══ Task inputs ══
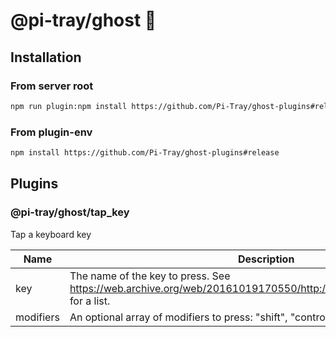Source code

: # @pi-tray/ghost 👻

## Installation

### From server root

```bash
npm run plugin:npm install https://github.com/Pi-Tray/ghost-plugins#release
```

### From plugin-env

```sh
npm install https://github.com/Pi-Tray/ghost-plugins#release
```

## Plugins

### @pi-tray/ghost/tap_key

Tap a keyboard key

| Name      | Description                                                                                                                 | Type       |
|-----------|-----------------------------------------------------------------------------------------------------------------------------|------------|
| key       | The name of the key to press. See https://web.archive.org/web/20161019170550/http://robotjs.io/docs/syntax#keys for a list. | `string`   |
| modifiers | An optional array of modifiers to press: "shift", "control", "alt", "command" (Mac)                                         | `string[]` |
═══
◆ **Task statement**
The lines to extract from the data above begin with the line containing "## Installation" and end with the line containing "Tap a keyboard key". Extract them exactly, including both.

◆ **Written answer**
## Installation

### From server root

```bash
npm run plugin:npm install https://github.com/Pi-Tray/ghost-plugins#release
```

### From plugin-env

```sh
npm install https://github.com/Pi-Tray/ghost-plugins#release
```

## Plugins

### @pi-tray/ghost/tap_key

Tap a keyboard key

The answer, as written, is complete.